The first option seems more user friendly. What do you think?

What about distribution base path?

The user would create a distribution first and then create a repository with a reference to that distribution. So the base_path would always be the one assigned to the distribution.

Actions #12

Updated by dalley over 3 years ago

The first option seems more user friendly. What do you think?

I think we're reimplementing Pulp 2 piece by piece lol. Not that it's the wrong strategy to take. I agree that it's probably simpler, it just leaves me questioning whether we should have done a few things differently from the beginning.

The user would create a distribution first and then create a repository with a reference to that distribution. So the base_path would always be the one assigned to the distribution.

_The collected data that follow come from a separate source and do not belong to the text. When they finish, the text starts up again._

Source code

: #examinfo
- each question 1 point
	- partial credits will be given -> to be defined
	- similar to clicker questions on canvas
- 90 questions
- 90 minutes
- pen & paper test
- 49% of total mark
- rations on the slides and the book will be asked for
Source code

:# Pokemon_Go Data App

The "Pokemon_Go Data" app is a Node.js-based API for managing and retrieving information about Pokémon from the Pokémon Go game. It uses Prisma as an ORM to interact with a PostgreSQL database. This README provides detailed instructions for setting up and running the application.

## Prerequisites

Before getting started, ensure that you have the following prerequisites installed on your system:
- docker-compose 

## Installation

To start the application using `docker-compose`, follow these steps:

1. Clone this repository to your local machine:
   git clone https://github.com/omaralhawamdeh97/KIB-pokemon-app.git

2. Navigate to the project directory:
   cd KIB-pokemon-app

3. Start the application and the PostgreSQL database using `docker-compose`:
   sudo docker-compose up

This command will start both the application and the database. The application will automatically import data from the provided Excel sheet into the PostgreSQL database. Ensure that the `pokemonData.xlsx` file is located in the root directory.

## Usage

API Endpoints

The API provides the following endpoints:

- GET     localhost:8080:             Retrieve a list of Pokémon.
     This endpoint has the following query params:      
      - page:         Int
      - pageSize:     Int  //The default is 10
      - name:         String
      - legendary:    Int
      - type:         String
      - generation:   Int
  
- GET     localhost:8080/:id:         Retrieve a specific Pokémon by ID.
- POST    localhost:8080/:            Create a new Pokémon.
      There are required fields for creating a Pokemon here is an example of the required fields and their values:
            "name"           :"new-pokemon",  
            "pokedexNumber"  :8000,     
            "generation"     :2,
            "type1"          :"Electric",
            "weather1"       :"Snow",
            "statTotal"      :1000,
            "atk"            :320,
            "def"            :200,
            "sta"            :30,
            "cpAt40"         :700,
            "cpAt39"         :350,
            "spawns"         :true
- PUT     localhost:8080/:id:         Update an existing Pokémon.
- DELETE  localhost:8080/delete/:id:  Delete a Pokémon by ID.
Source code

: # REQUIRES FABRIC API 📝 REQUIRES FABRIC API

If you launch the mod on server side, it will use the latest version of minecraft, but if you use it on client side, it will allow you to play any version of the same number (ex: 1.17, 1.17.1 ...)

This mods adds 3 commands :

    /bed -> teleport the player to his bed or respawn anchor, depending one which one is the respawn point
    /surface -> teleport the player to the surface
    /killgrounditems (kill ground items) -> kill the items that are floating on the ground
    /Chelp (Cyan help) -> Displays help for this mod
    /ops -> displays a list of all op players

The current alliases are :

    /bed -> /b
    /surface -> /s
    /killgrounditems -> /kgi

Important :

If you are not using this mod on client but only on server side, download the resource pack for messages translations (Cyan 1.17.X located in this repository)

This is a new relationship being created, right? I don't see it in the existing models.

Actions #13

Updated by daviddavis over 3 years ago

I think we're reimplementing Pulp 2 piece by piece lol. Not that it's the wrong strategy to take. I agree that it's probably simpler, it just leaves me questioning whether we should have done a few things differently from the beginning.

TBH, I was not a fan of when we stopped storing sync/publish options in the database. It requires users to somehow remember and recall them every time they sync/publish.

This is a new relationship being created, right? I don't see it in the existing models.

That's correct. The question is whether it belongs on the Repository model or on the FileRepository (ie in pulpcore or pulp_file).

ETA: Actually it needs to go on FileRepository since we have two different types of distributions.

Actions #14

Updated by dalley over 3 years ago

Does that mean that we need to implement it separately on the repository models for every plugin? : /

Maybe this is totally crazy but why not on the distribution? In other words, turn the simple case into a "pull model" where the user just "refreshes" the particular distribution and everything else happens in the background?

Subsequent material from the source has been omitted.